As COVID-19 cases surge, another hidden issue is taking its toll on our country’s most vulnerable. Human trafficking cases have risen 185% compared to this time last year, according to Cast (one of the nation’s largest providers of services for survivors). Cast has also seen a dramatic rise in homeless clients since the beginning of the COVID-19 pandemic. One-hundred percent of its cases classified as “urgent” human trafficking cases have been comprised of homeless survivors during the pandemic. This desperation has led to more people being tricked into modern-day slavery.
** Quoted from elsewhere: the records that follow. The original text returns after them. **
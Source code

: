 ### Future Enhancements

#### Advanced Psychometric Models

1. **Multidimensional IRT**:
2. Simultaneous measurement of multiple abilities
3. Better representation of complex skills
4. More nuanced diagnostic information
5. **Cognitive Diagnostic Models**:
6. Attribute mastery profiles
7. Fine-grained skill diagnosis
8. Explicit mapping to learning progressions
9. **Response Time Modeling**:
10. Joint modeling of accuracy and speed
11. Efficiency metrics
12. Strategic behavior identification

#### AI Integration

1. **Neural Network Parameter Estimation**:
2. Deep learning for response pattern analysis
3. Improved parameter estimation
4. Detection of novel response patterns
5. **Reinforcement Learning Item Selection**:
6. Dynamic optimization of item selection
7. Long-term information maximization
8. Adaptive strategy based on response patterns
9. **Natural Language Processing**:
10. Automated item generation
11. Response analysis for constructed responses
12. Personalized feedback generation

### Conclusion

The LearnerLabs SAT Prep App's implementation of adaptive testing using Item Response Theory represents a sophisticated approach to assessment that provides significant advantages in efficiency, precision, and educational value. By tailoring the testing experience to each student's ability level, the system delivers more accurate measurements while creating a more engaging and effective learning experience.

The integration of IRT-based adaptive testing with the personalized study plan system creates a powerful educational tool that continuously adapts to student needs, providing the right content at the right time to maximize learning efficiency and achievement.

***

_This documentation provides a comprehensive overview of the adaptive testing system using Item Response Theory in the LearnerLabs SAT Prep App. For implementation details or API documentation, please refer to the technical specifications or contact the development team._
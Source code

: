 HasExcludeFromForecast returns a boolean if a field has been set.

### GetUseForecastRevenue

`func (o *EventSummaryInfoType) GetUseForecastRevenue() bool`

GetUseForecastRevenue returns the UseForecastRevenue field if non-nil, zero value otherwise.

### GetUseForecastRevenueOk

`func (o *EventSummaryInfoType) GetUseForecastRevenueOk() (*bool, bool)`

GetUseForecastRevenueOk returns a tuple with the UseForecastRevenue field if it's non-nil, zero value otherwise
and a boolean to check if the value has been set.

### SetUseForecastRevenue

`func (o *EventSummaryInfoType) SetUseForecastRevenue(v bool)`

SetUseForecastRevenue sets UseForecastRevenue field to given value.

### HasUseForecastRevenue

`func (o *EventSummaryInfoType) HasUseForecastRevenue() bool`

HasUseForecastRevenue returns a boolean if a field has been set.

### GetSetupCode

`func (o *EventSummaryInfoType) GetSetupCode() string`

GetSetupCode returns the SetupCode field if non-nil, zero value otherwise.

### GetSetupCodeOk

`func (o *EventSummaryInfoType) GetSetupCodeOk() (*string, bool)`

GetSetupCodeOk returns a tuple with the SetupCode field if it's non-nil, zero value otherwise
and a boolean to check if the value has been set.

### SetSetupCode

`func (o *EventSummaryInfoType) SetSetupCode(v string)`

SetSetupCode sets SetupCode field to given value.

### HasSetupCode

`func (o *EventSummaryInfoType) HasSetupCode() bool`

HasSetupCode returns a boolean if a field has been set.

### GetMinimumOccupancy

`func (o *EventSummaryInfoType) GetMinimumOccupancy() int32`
Another upcoming concern where Human Trafficking will take place in the US is during the Superbowl, which will be played on Sunday, Feb. 7 in Tampa, Florida. With Florida ranking third among U.S. states in volume of human trafficking victims, this is a high-priority issue.
High-profile events that draw big-spending, out-of-town visitors, even during a pandemic that has curtailed the crowd sizes and party scene, are natural targets for traffickers. In Atlanta two years ago, the FBI reported that an 11-day pre-Super Bowl operation yielded the arrests of 169 people, including 44 alleged traffickers, and the rescues of 29 juvenile victims.
Florida’s Attorney General Ashley Moody stated that her office is providing virtual training to Uber drivers and hotel staff members to help educate them on the signs of human trafficking and how to report it. They will also put warnings on buses, billboards, and all-around town to let people know what trafficking signs to look for.